Quotas: ter ou não ter, essa não é a questão

As quotas de género no mundo empresarial são uma medida controversa, com obstáculos difíceis de contornar: o maior deles é o modelo de poder instalado, cego a desigualdades estruturais.

A presidência portuguesa do Conselho da União Europeia quer desbloquear as quotas de género nos conselhos de administração das empresas. A ministra de Estado e da Presidência, Mariana Vieira da Silva, reafirmou este propósito em debate na Assembleia da República, a 28 de abril – no único momento que arrancou uma salva de palmas à audiência. Portugal tem até ao final de junho para pôr em marcha este “dossiê da discórdia”.

Portugal aprovou a Lei da Paridade (2006) e, mais tarde, a da Representação Equilibrada (2017), que hoje estabelecem um limiar mínimo de 40% de mulheres e de homens nos cargos e órgãos de decisão política e administração pública, e um regime de representação equilibrada nos órgãos de administração e de fiscalização das entidades do setor público empresarial e das empresas cotadas em bolsa. Nestas, a proporção de pessoas do mesmo sexo não pode ser inferior a 20%, com o valor a aumentar para 33,3% em empresas com assembleia geral eletiva desde janeiro de 2020. Ou seja, passa a existir, pelo menos, uma mulher em cada cinco (e, mais recentemente, em cada três) administradores. E digo mulher porque, de facto, são estas que se encontram em menor número.

Segundo o último Índice de Igualdade de Género (2020) realizado pelo Instituto Europeu para a Igualdade de Género (EIGE), Portugal tem feito progressos, até a um ritmo superior a outros estados membros e o número de mulheres em conselhos de administração aumentou 14% em três anos. Mas ainda estamos 6,6 pontos abaixo da média europeia.

Não obstante serem uma medida externa e “artificial” de incluir mulheres nos centros de poder das empresas, as quotas são um catalisador da mudança que é necessária até atingirmos um equilíbrio representativo e digno para ambos os géneros.

A questão central neste sistema de quotas é que desafia o status quo e a própria definição de poder. E, com ele, o modelo mental e cultural de poder que partilhamos, e que é masculino.

Por isso, quando falamos na importância da inclusão das mulheres na tomada de decisão, não estamos simplesmente a aumentar a probabilidade de que temas como a igualdade de oportunidades, progressão de carreira, elegibilidade para promoções, conciliação da vida profissional pessoal e familiar, igualdade de remuneração por trabalho (de valor) igual, entre outros, sejam tidos em conta.

As mulheres podem (e devem) ser porta-vozes e agentes de resolução de problemas laborais e sociais. Mas o que é fundamental e absolutamente injusto é manter as mulheres fora dos espaços de poder, quaisquer que sejam os motivos. É imprescindível redefinirmos a nossa noção de “pessoa com poder” e passarmos a incluir as mulheres na “equação”.

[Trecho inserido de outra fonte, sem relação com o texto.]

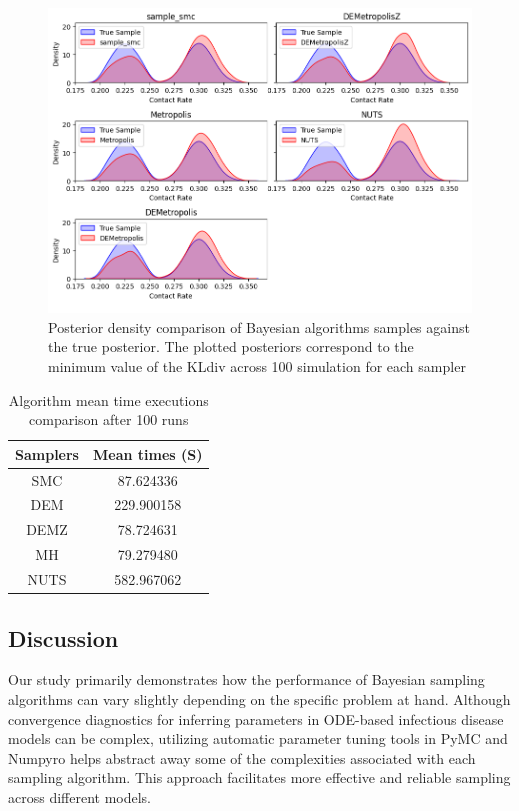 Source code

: \documentclass[nonatbib,preprint,12pt,authoryear]{elsarticle}
\begin{document}
\begin{figure}
    \centering
    \includegraphics[width=0.9\linewidth]{Figures/Reverse-Ingineering/Multi_run_all_posterior_plot.png}
    \caption{Posterior density comparison of Bayesian algorithms samples against the true posterior. The plotted posteriors correspond to the minimum value of the KL\textunderscore div across 100 simulation for each sampler }
    \label{fig:Posterior-density-compar}
\end{figure}

\begin{table}[H]
    \centering
    \begin{tabular}{|c|c|} \hline 
         Samplers& Mean times (S)\\ \hline 
         SMC& 87.624336
\\ \hline 
         DEM& 229.900158
\\ \hline 
         DEMZ& 78.724631
\\ \hline 
         MH& 79.279480\\ \hline 
         NUTS& 582.967062\\ \hline
    \end{tabular}
    \caption{Algorithm mean time executions comparison after 100 runs }
    \label{tab:Reverse_Time_execution}
\end{table}

\subsection{Discussion}
Our study primarily demonstrates how the performance of Bayesian sampling algorithms can vary slightly depending on the specific problem at hand. Although convergence diagnostics for inferring parameters in ODE-based infectious disease models can be complex, utilizing automatic parameter tuning tools in PyMC and Numpyro helps abstract away some of the complexities associated with each sampling algorithm. This approach facilitates more effective and reliable sampling across different models. 
\end{document}
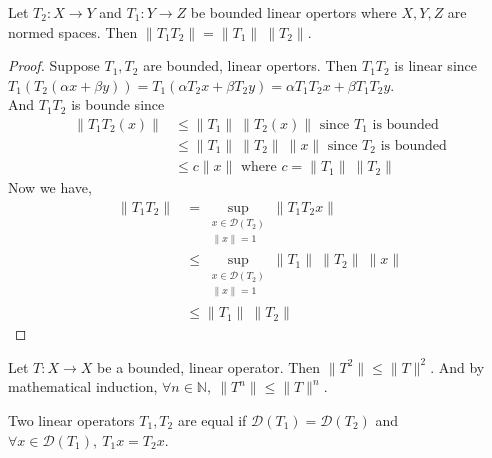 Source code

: \begin{remark}
	Let $T_2 : X \to Y$ and $T_1 : Y \to Z$ be bounded linear opertors where $X,Y,Z$ are normed spaces.
	Then $\|T_1T_2\| = \|T_1\| \ \|T_2\|$.
\end{remark}
\begin{proof}
	Suppose $T_1,T_2$ are bounded, linear opertors.
	Then $T_1T_2$ is linear since $T_1(T_2(\alpha x + \beta y)) = T_1(\alpha T_2x + \beta T_2y) = \alpha T_1T_2x + \beta T_1T_2y$.\\

	And $T_1T_2$ is bounde since
	\begin{align*}
		\|T_1T_2(x)\| 
		& \le \|T_1\| \ \|T_2(x)\| \text{ since $T_1$ is bounded} \\
		& \le \|T_1\| \ \|T_2\| \ \|x\| \text{ since $T_2$ is bounded} \\
		& \le c \|x\| \text{ where $c = \|T_1\|\ \|T_2\|$}
	\end{align*}
	Now we have,
	\begin{align*}
		\|T_1T_2\|
		& = \sup_{\substack{x \in \mathscr{D}(T_2) \\ \|x\| = 1}} \|T_1T_2x\| \\
		& \le \sup_{\substack{x \in \mathscr{D}(T_2) \\ \|x\| = 1}} \|T_1\| \ \|T_2\| \ \|x\| \\
		& \le \|T_1\| \ \|T_2\|
	\end{align*}
\end{proof}

\begin{remark}
	Let $T : X \to X$ be a bounded, linear operator.
	Then $\|T^2\| \le \|T\|^2$.
	And by mathematical induction, $\forall n \in \mathbb{N},\ \|T^n\| \le \|T\|^n$.
\end{remark}

\begin{definition}
	Two linear operators $T_1,T_2$ are equal if $\mathscr{D}(T_1) = \mathscr{D}(T_2)$ and $\forall x \in \mathscr{D}(T_1),\ T_1x = T_2x$.
\end{definition}


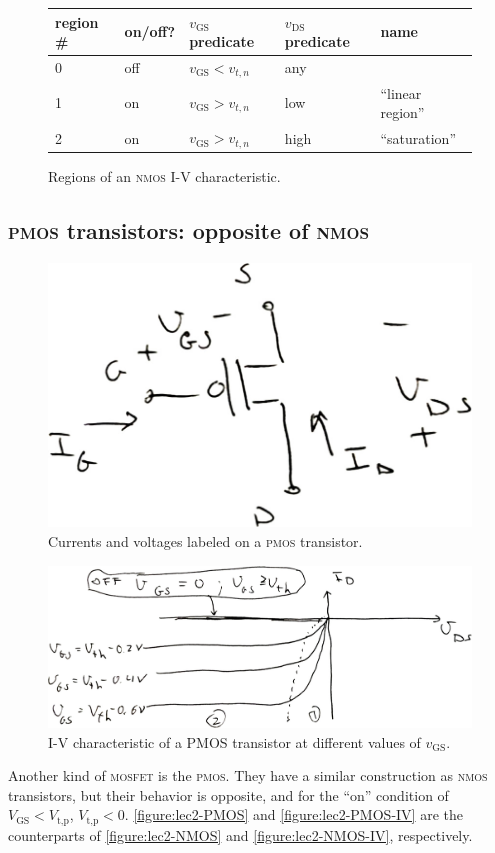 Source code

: \begin{figure}
  \centering
  \begin{tabular}{lllll}
    region \# & on/off? &
    \(v_\text{GS}\) predicate & \(v_\text{DS}\) predicate
    & name\\\hline
    0 & off & \(v_\text{GS} < v_{t,n}\) & any & \\
    1 & on & \(v_\text{GS} > v_{t,n}\) & low & ``linear region''\\
    2 & on & \(v_\text{GS} > v_{t,n}\) & high & ``saturation''
  \end{tabular}
  \caption{Regions of an \textsc{nmos} I-V characteristic.}
  \label{figure:lec2-NMOS-regime-table}
\end{figure}

\subsection{\textsc{pmos} transistors: opposite of \textsc{nmos}}
\begin{figure}
  \centering
  \includegraphics[width=0.5\linewidth]{figures/PMOS-currents-voltages}
  \caption{Currents and voltages labeled on a \textsc{pmos} transistor.}
  \label{figure:lec2-PMOS}
\end{figure}
\begin{figure}
  \centering
  \includegraphics[width=\linewidth]{figures/PMOS-IV}
  \caption{I-V characteristic of a \textsc{PMOS} transistor at different values of \(v_\text{GS}\).}
  \label{figure:lec2-PMOS-IV}
\end{figure}
Another kind of \textsc{mosfet} is the \textsc{pmos}.
They have a similar construction as \textsc{nmos} transistors, but their
behavior is opposite, and for the ``on'' condition of \(V_\text{GS} < V_\text{t,p}\), \(V_\text{t,p} < 0\).
\autoref{figure:lec2-PMOS} and \autoref{figure:lec2-PMOS-IV}
are the counterparts of \autoref{figure:lec2-NMOS} and
\autoref{figure:lec2-NMOS-IV}, respectively.

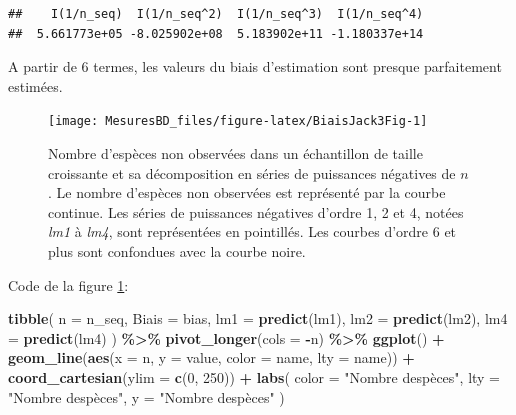 \documentclass[
  11pt,
  american,
  a4paper,
  extrafontsizes,onecolumn,openright
  ]{memoir}
\newenvironment{Shaded}{\begin{snugshade}}{\end{snugshade}}
\newcommand{\AttributeTok}[1]{\textcolor[rgb]{0.13,0.29,0.53}{#1}}
\newcommand{\DecValTok}[1]{\textcolor[rgb]{0.00,0.00,0.81}{#1}}
\newcommand{\FunctionTok}[1]{\textcolor[rgb]{0.13,0.29,0.53}{\textbf{#1}}}
\newcommand{\NormalTok}[1]{#1}
\newcommand{\SpecialCharTok}[1]{\textcolor[rgb]{0.81,0.36,0.00}{\textbf{#1}}}
\newcommand{\StringTok}[1]{\textcolor[rgb]{0.31,0.60,0.02}{#1}}
\newlength{\rf}
\begin{document}
\begin{verbatim}
##    I(1/n_seq)  I(1/n_seq^2)  I(1/n_seq^3)  I(1/n_seq^4) 
##  5.661773e+05 -8.025902e+08  5.183902e+11 -1.180337e+14
\end{verbatim}

\normalsize
A partir de 6 termes, les valeurs du biais d'estimation sont presque parfaitement estimées.



\scriptsize

\begin{figure}

{\centering \texttt{[image: MesuresBD\_files/figure-latex/BiaisJack3Fig-1]} 

}

\caption{Nombre d'espèces non observées dans un échantillon de taille croissante et sa décomposition en séries de puissances négatives de \(n\). Le nombre d'espèces non observées est représenté par la courbe continue. Les séries de puissances négatives d'ordre 1, 2 et 4, notées \emph{lm1} à \emph{lm4}, sont représentées en pointillés. Les courbes d'ordre 6 et plus sont confondues avec la courbe noire.}\label{fig:BiaisJack3Fig}
\end{figure}

\normalsize

Code de la figure \ref{fig:BiaisJack3Fig}:

\scriptsize

\begin{Shaded}
\begin{Highlighting}[]
\FunctionTok{tibble}\NormalTok{(}
  \AttributeTok{n =}\NormalTok{ n\_seq, }
  \AttributeTok{Biais =}\NormalTok{ bias, }
  \AttributeTok{lm1 =} \FunctionTok{predict}\NormalTok{(lm1),}
  \AttributeTok{lm2 =} \FunctionTok{predict}\NormalTok{(lm2), }
  \AttributeTok{lm4 =} \FunctionTok{predict}\NormalTok{(lm4)}
\NormalTok{) }\SpecialCharTok{\%\textgreater{}\%} 
  \FunctionTok{pivot\_longer}\NormalTok{(}\AttributeTok{cols =} \SpecialCharTok{{-}}\NormalTok{n) }\SpecialCharTok{\%\textgreater{}\%} 
  \FunctionTok{ggplot}\NormalTok{() }\SpecialCharTok{+}
    \FunctionTok{geom\_line}\NormalTok{(}\FunctionTok{aes}\NormalTok{(}\AttributeTok{x =}\NormalTok{ n, }\AttributeTok{y =}\NormalTok{ value, }\AttributeTok{color =}\NormalTok{ name, }\AttributeTok{lty =}\NormalTok{ name)) }\SpecialCharTok{+}
    \FunctionTok{coord\_cartesian}\NormalTok{(}\AttributeTok{ylim =} \FunctionTok{c}\NormalTok{(}\DecValTok{0}\NormalTok{, }\DecValTok{250}\NormalTok{)) }\SpecialCharTok{+}
    \FunctionTok{labs}\NormalTok{(}
      \AttributeTok{color =} \StringTok{"Nombre d\textquotesingle{}espèces"}\NormalTok{, }
      \AttributeTok{lty =} \StringTok{"Nombre d\textquotesingle{}espèces"}\NormalTok{,}
      \AttributeTok{y =} \StringTok{"Nombre d\textquotesingle{}espèces"}
\NormalTok{    )}
\end{Highlighting}
\end{Shaded}
\end{document}
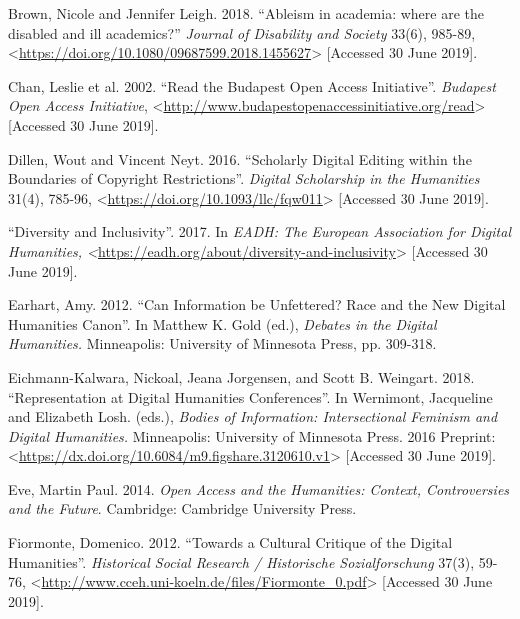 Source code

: \begin{paper}
\begin{flushleft}
Brown, Nicole and Jennifer Leigh. 2018. ``Ableism in academia: where are
the disabled and ill academics?'' \emph{Journal of Disability and
Society} 33(6), 985-89,
\textless{}\href{https://doi.org/10.1080/09687599.2018.1455627}{https://doi.org/10.1080/09687599.2018.1455627}\textgreater{} {[}Accessed 30 June 2019{]}.

Chan, Leslie et al. 2002. ``Read the Budapest Open Access Initiative''.
\emph{Budapest Open Access Initiative},
\textless{}\href{http://www.budapestopenaccessinitiative.org/read}{http://www.budapestopenaccessinitiative.org/read}\textgreater{}
{[}Accessed 30 June 2019{]}.

Dillen, Wout and Vincent Neyt. 2016. ``Scholarly Digital Editing within
the Boundaries of Copyright Restrictions''. \emph{Digital Scholarship in
the Humanities} 31(4), 785-96,
\textless{}\href{https://doi.org/10.1093/llc/fqw011}{https://doi.org/10.1093/llc/fqw011}\textgreater{} {[}Accessed
30 June 2019{]}.

``Diversity and Inclusivity''. 2017. In \emph{EADH: The European
Association for Digital Humanities,
\textless{}}\href{https://eadh.org/about/diversity-and-inclusivity}{https://eadh.org/about/diversity-and-inclusivity}\textgreater{}
{[}Accessed 30 June 2019{]}.

Earhart, Amy. 2012. ``Can Information be Unfettered? Race and the New
Digital Humanities Canon''. In Matthew K. Gold (ed.), \emph{Debates in
the Digital Humanities.} Minneapolis: University of Minnesota Press, pp.
309-318.

Eichmann-Kalwara, Nickoal, Jeana Jorgensen, and Scott B. Weingart. 2018.
``Representation at Digital Humanities Conferences''. In Wernimont,
Jacqueline and Elizabeth Losh. (eds.), \emph{Bodies of Information:
Intersectional Feminism and Digital Humanities.} Minneapolis: University
of Minnesota Press. 2016 Preprint:
\textless{}\href{https://dx.doi.org/10.6084/m9.figshare.3120610.v1}{https://dx.doi.org/10.6084/m9.figshare.3120610.v1}\textgreater{} {[}Accessed 30 June
2019{]}.

Eve, Martin Paul. 2014. \emph{Open Access and the Humanities: Context,
Controversies and the Future}. Cambridge: Cambridge University Press.

Fiormonte, Domenico. 2012. ``Towards a Cultural Critique of the Digital
Humanities''. \emph{Historical Social Research / Historische
Sozialforschung} 37(3), 59-76,
\textless{}\href{http://www.cceh.uni-koeln.de/files/Fiormonte\_0.pdf}{http://www.cceh.uni-koeln.de/files/Fiormonte\_0.pdf}\textgreater{}
{[}Accessed 30 June 2019{]}.


\end{flushleft}
\end{paper}
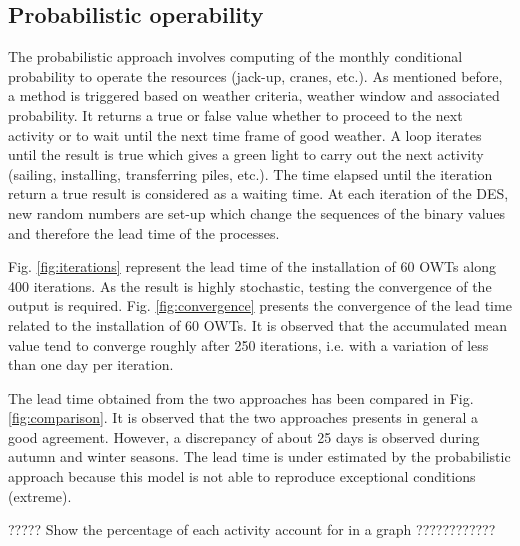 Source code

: \subsection{Probabilistic operability}
The probabilistic approach involves computing of the monthly conditional probability to operate the resources (jack-up, cranes, etc.). As mentioned before, a method is triggered based on weather criteria, weather window and associated probability. It returns a true or false value whether to proceed to the next activity or to wait until the next time frame of good weather. A loop iterates until the result is true which gives a green light to carry out the next activity (sailing, installing, transferring piles, etc.). The time elapsed until the iteration return a true result is considered as a waiting time. At each iteration of the DES, new random numbers are set-up which change the sequences of the binary values and therefore the lead time of the processes.

Fig. \ref{fig:iterations} represent the lead time of the installation of 60 OWTs along 400 iterations. As the result is highly stochastic, testing the convergence of the output is required. Fig. \ref{fig:convergence} presents the convergence of the lead time related to the installation of 60 OWTs. It is observed that the accumulated mean value tend to converge roughly after 250 iterations, i.e. with a variation of less than one day per iteration.

The lead time obtained from the two approaches has been compared in Fig. \ref{fig:comparison}. It is observed that the two approaches presents in general a good agreement. However, a discrepancy of about 25 days is observed during autumn and winter seasons. The lead time is under estimated by the probabilistic approach because this model is not able to reproduce exceptional conditions (extreme).

????? Show the percentage of each activity account for in a graph ????????????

Porque um futuro sustentável com lugar para o progresso coletivo e para o desenvolvimento económico tem de ser construído colaborativamente, por mulheres e homens, em plena igualdade, como aliás salienta o secretário-geral da ONU, António Guterres.

O EIGE estima que a UE está a 60 anos de conseguir atingir a igualdade de género. Isto significa que toda a vida ativa da minha filha será feita ainda em desigualdade. E a maior injustiça é que – independentemente da sua educação, capacidade económica, personalidade, competências técnicas ou sociais –, ela estará sempre em desvantagem na sua capacidade de agir de forma efetiva, na sua vontade de fazer a diferença, no seu direito de ser levada a sério.

Por isso, a minha última questão é: será mesmo este cenário que queremos para as gerações futuras?